襖の向こうには興津と、その配下である伊達男の伊達がいた。
早急に問いただしたいのをぐっと我慢する。
興津らはそのことを知らせるために来てくれたのだろうから、急かすべきではない。
興津はさっと室内の様子を見回してから、勝千代が座る上座のほうへ歩を進めた。
少し手前で足を止め、勝千代と向き合う形で胡坐をかいて座った。
「お騒がせ致しました。収束致しました」
「被害は」
「当方の負傷者は数人。いずれも軽傷です」
小さく頷いて先を促す。
「ですが……大林が瀕死の重傷です」
瀕死? 大林の逃走劇の始まりかと思っていたのだが。
「逃亡を図ったのでは?」
「逃亡できそうならその幇助を、無理なようなら命を取るよう命じられていたのではないでしょうか」
命じられていた……ね。大林が使っていた忍びたちも、もともとは他所の「誰か」の息が掛かっていたか、もともとその「誰か」の手の者だったのだろう。

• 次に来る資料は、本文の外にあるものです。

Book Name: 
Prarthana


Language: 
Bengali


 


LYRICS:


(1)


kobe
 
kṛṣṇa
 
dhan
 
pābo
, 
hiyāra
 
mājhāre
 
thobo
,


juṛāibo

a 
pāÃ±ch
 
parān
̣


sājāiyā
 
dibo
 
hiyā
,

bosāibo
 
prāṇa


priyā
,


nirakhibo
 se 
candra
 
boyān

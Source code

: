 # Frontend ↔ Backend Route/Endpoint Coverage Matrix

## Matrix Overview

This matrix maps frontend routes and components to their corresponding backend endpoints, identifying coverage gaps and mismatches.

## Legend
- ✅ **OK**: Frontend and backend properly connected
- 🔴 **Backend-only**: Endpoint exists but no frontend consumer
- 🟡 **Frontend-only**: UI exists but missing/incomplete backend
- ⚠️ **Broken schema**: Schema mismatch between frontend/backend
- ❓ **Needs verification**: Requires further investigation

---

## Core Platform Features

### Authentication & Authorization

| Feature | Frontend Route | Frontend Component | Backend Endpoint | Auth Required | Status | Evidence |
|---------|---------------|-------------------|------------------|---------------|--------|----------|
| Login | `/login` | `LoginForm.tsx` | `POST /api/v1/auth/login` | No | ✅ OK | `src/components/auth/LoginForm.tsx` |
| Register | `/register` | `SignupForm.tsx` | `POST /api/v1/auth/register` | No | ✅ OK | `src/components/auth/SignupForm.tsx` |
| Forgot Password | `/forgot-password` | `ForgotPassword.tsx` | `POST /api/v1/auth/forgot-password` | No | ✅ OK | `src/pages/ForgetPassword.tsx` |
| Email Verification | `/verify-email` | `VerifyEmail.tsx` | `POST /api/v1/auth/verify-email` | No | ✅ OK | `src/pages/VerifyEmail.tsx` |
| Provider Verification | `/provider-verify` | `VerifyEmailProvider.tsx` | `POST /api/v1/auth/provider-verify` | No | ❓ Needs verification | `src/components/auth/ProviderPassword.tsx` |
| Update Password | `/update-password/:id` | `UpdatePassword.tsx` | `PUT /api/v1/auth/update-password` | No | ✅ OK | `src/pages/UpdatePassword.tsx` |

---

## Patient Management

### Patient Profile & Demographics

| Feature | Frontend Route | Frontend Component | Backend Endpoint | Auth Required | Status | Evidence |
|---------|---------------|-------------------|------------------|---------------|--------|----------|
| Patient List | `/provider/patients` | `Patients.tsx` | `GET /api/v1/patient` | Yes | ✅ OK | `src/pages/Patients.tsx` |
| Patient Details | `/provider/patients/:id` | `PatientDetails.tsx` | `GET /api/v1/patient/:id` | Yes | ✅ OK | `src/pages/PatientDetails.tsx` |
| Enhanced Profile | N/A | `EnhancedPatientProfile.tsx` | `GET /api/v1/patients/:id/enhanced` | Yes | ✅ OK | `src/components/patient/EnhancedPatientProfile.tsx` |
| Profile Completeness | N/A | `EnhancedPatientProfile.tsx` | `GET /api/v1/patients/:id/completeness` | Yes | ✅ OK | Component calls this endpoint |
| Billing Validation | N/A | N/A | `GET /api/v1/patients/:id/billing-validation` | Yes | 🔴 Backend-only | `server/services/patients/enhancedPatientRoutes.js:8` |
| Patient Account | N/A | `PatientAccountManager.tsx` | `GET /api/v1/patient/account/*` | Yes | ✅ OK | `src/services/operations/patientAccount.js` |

「侵入者は、一見普通の武士の身なりをしておりました。ですが太刀筋や動きから忍びと思われます」
寒月様の屋敷の時と同じだ。連合軍だと顔見知りでなくとも不審に感じられにくい。
「兵士に紛れて侵入したのですね」
「端の服装の者もおりました」
侵入し放題だな。
顔を顰めた勝千代の内心を読み取り、興津も深刻な表情で頷く。
「今少し警備を厳重にせねばなりません。勝千代殿の御身にも手が迫る恐れがございます」
「こちらの事はお気になさらず。そういえば査察に行かれるのではありませんでしたか」
「いや、それどこでは」
「興津殿も御身の回りにお気を付けを」
大林の身柄が第一の目標だったのだろうが、そのほかで狙われるとすれば、ぶっちぎりで勝千代、次点で興津である。

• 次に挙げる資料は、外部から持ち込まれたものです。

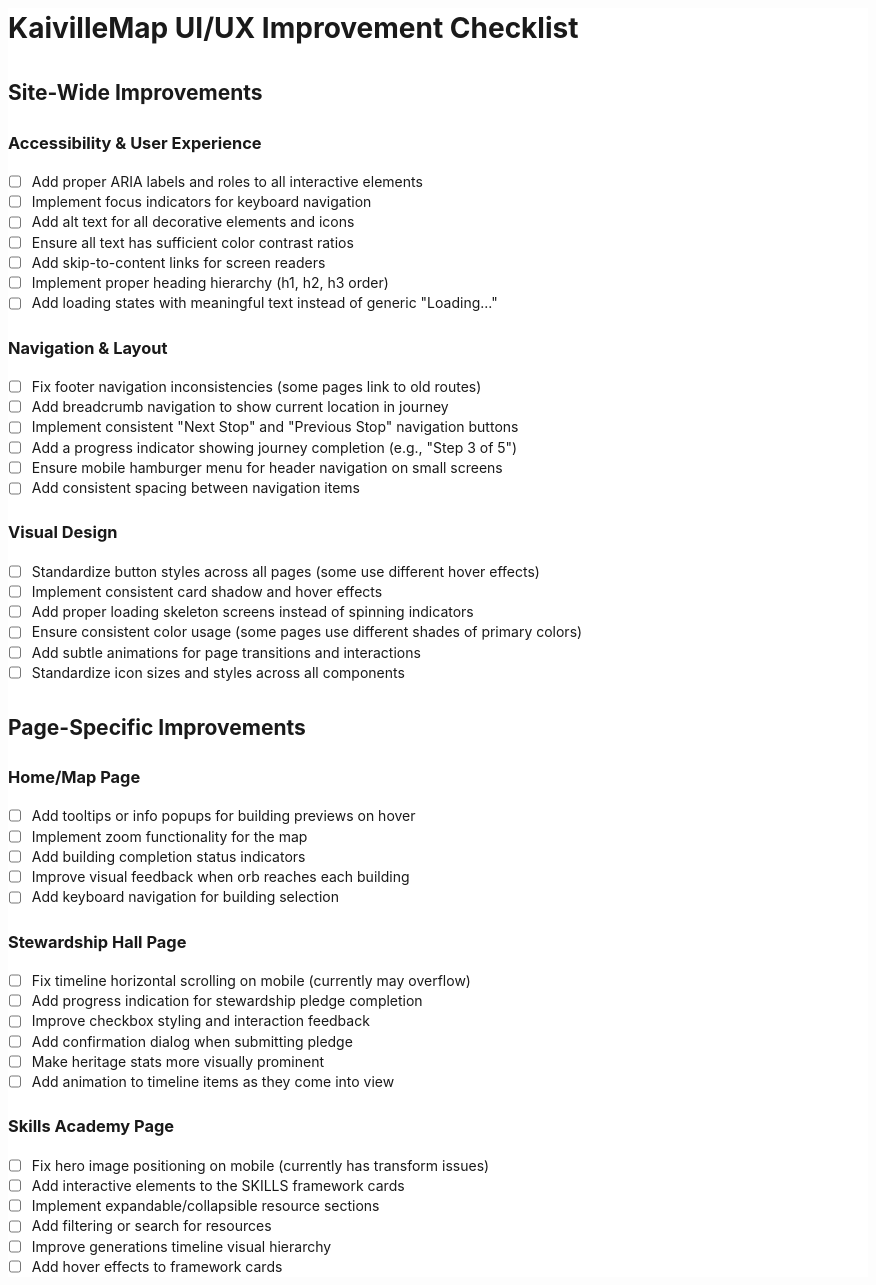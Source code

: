 # KaivilleMap UI/UX Improvement Checklist

## Site-Wide Improvements

### Accessibility & User Experience
- [ ] Add proper ARIA labels and roles to all interactive elements
- [ ] Implement focus indicators for keyboard navigation
- [ ] Add alt text for all decorative elements and icons
- [ ] Ensure all text has sufficient color contrast ratios
- [ ] Add skip-to-content links for screen readers
- [ ] Implement proper heading hierarchy (h1, h2, h3 order)
- [ ] Add loading states with meaningful text instead of generic "Loading..."

### Navigation & Layout
- [ ] Fix footer navigation inconsistencies (some pages link to old routes)
- [ ] Add breadcrumb navigation to show current location in journey
- [ ] Implement consistent "Next Stop" and "Previous Stop" navigation buttons
- [ ] Add a progress indicator showing journey completion (e.g., "Step 3 of 5")
- [ ] Ensure mobile hamburger menu for header navigation on small screens
- [ ] Add consistent spacing between navigation items

### Visual Design
- [ ] Standardize button styles across all pages (some use different hover effects)
- [ ] Implement consistent card shadow and hover effects
- [ ] Add proper loading skeleton screens instead of spinning indicators
- [ ] Ensure consistent color usage (some pages use different shades of primary colors)
- [ ] Add subtle animations for page transitions and interactions
- [ ] Standardize icon sizes and styles across all components

## Page-Specific Improvements

### Home/Map Page
- [ ] Add tooltips or info popups for building previews on hover
- [ ] Implement zoom functionality for the map
- [ ] Add building completion status indicators
- [ ] Improve visual feedback when orb reaches each building
- [ ] Add keyboard navigation for building selection

### Stewardship Hall Page
- [ ] Fix timeline horizontal scrolling on mobile (currently may overflow)
- [ ] Add progress indication for stewardship pledge completion
- [ ] Improve checkbox styling and interaction feedback
- [ ] Add confirmation dialog when submitting pledge
- [ ] Make heritage stats more visually prominent
- [ ] Add animation to timeline items as they come into view

### Skills Academy Page
- [ ] Fix hero image positioning on mobile (currently has transform issues)
- [ ] Add interactive elements to the SKILLS framework cards
- [ ] Implement expandable/collapsible resource sections
- [ ] Add filtering or search for resources
- [ ] Improve generations timeline visual hierarchy
- [ ] Add hover effects to framework cards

興津の背後に控えている伊達に視線を向けると、無言で頷かれた。
「弥太郎。大林を診てきてくれないか」
「はい」
丁寧に一礼した弥太郎が立ち上がり、興津にも目礼をしてから部屋を出ていく。
その姿が見えなくなるまで見送って、興津がものすごく言いにくそうに口ごもった。
「……弥太郎殿も忍びだとか」
何が言いたいのかわかるが、そこを信じなければそもそも生き残れなかった。
「ええ、腕利きの」
勝千代はにこりと微笑み、頷いた。
「何度も命を救われました。信じるに足る者です」
「しかし」
「興津殿」
ほかならぬ興津も救われたじゃないか、とは口にはしない。
必要であれば味方を装うため、信頼を得るためにそういうこともするだろう。忍びとはそういうものだと言われてしまえば、否定はできない。
「人は、より大切なもののためになら裏切りもします」
そもそも勝千代とて、身内の命がかかっていれば、興津の首を取るという選択をする日も来るかもしれない。

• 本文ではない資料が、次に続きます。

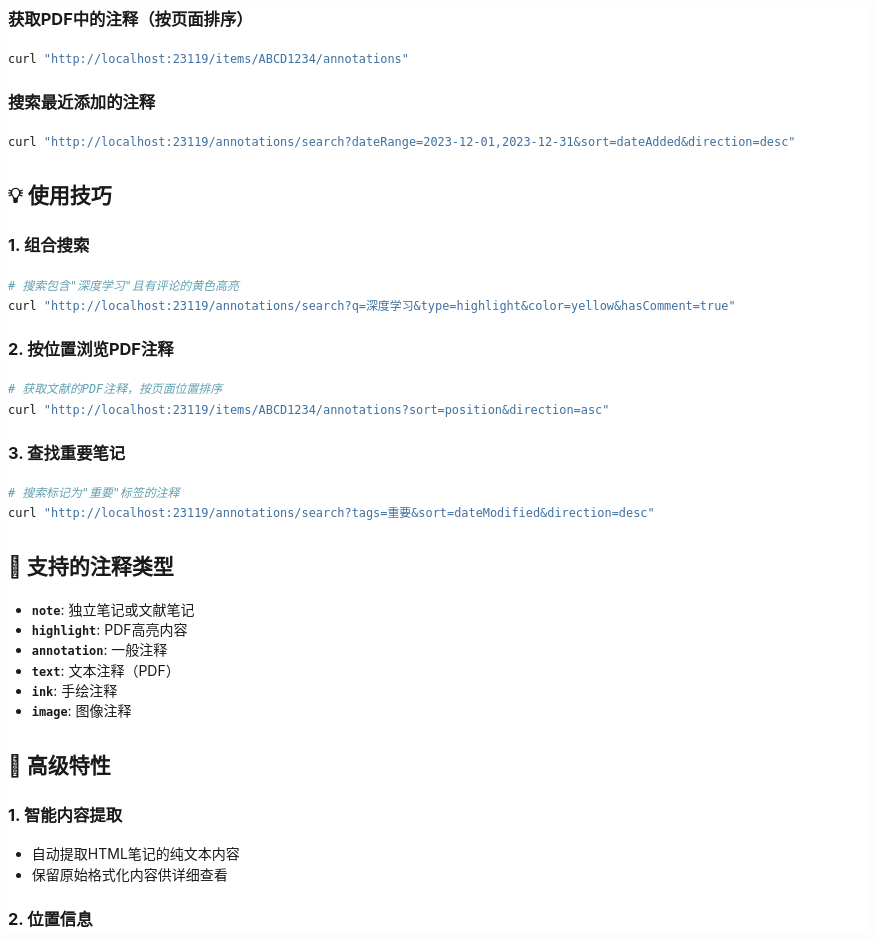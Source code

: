 ### 获取PDF中的注释（按页面排序）

```bash
curl "http://localhost:23119/items/ABCD1234/annotations"
```

### 搜索最近添加的注释

```bash
curl "http://localhost:23119/annotations/search?dateRange=2023-12-01,2023-12-31&sort=dateAdded&direction=desc"
```

## 💡 使用技巧

### 1. 组合搜索

```bash
# 搜索包含"深度学习"且有评论的黄色高亮
curl "http://localhost:23119/annotations/search?q=深度学习&type=highlight&color=yellow&hasComment=true"
```

### 2. 按位置浏览PDF注释

```bash
# 获取文献的PDF注释，按页面位置排序
curl "http://localhost:23119/items/ABCD1234/annotations?sort=position&direction=asc"
```

### 3. 查找重要笔记

```bash
# 搜索标记为"重要"标签的注释
curl "http://localhost:23119/annotations/search?tags=重要&sort=dateModified&direction=desc"
```

## 🎯 支持的注释类型

- **`note`**: 独立笔记或文献笔记
- **`highlight`**: PDF高亮内容
- **`annotation`**: 一般注释
- **`text`**: 文本注释（PDF）
- **`ink`**: 手绘注释
- **`image`**: 图像注释

## 🌟 高级特性

### 1. 智能内容提取

- 自动提取HTML笔记的纯文本内容
- 保留原始格式化内容供详细查看

### 2. 位置信息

「それは、農民であれ武士であれ忍びであれ同じことです」
そこまで追い詰められてしまえば、選べる道はふたつにひとつ。裏切りを選んだとしても、やむを得ないと思う。
そう、どんな身分の人間でも、裏切るときは裏切る。
そこに、忍びかそうでないかの差などない。
「もしあの者が裏切るとすれば、よほどの事情があるのでしょう。あきらめもつきます」
弥太郎ら忍び衆に敵対されてしまえば、勝千代に生き残るすべはない。
たとえ側付きや谷らが命がけで守ってくれたとしても、そうは持たないと思う。
「わたしにとって、信じるというのはこういうことです」
非力な勝千代は、忍び衆たちだけではなく、側付きや谷たちの献身があるからこそ無事でいられる。
そんな彼らに命を預けて、後悔はしない。